▸ EXERCISE DIRECTIONS: Match on the string "Wiki" in the entries below and return every matching line.

▸ DATA RECORDS:
***
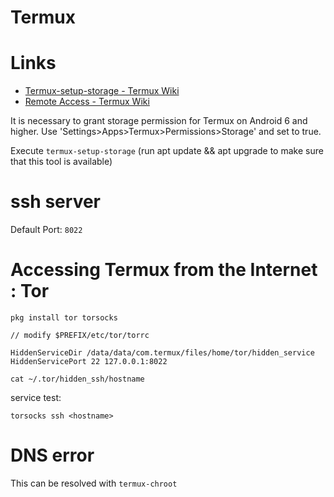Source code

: # Termux

# Links

* [Termux-setup-storage - Termux Wiki](https://wiki.termux.com/wiki/Termux-setup-storage)
* [Remote Access - Termux Wiki](https://wiki.termux.com/wiki/Remote_Access#SSH)


It is necessary to grant storage permission for Termux on Android 6 and higher. Use 'Settings>Apps>Termux>Permissions>Storage' and set to true.

Execute `termux-setup-storage` (run apt update && apt upgrade to make sure that this tool is available) 

# ssh server

Default Port: `8022`


# Accessing Termux from the Internet : Tor

```
pkg install tor torsocks

// modify $PREFIX/etc/tor/torrc

HiddenServiceDir /data/data/com.termux/files/home/tor/hidden_service
HiddenServicePort 22 127.0.0.1:8022

cat ~/.tor/hidden_ssh/hostname 
```

service test:

`torsocks ssh <hostname>`

# DNS error

This can be resolved with `termux-chroot`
***
▸ WORKED SOLUTION:
* [Termux-setup-storage - Termux Wiki](https://wiki.termux.com/wiki/Termux-setup-storage)
* [Remote Access - Termux Wiki](https://wiki.termux.com/wiki/Remote_Access#SSH)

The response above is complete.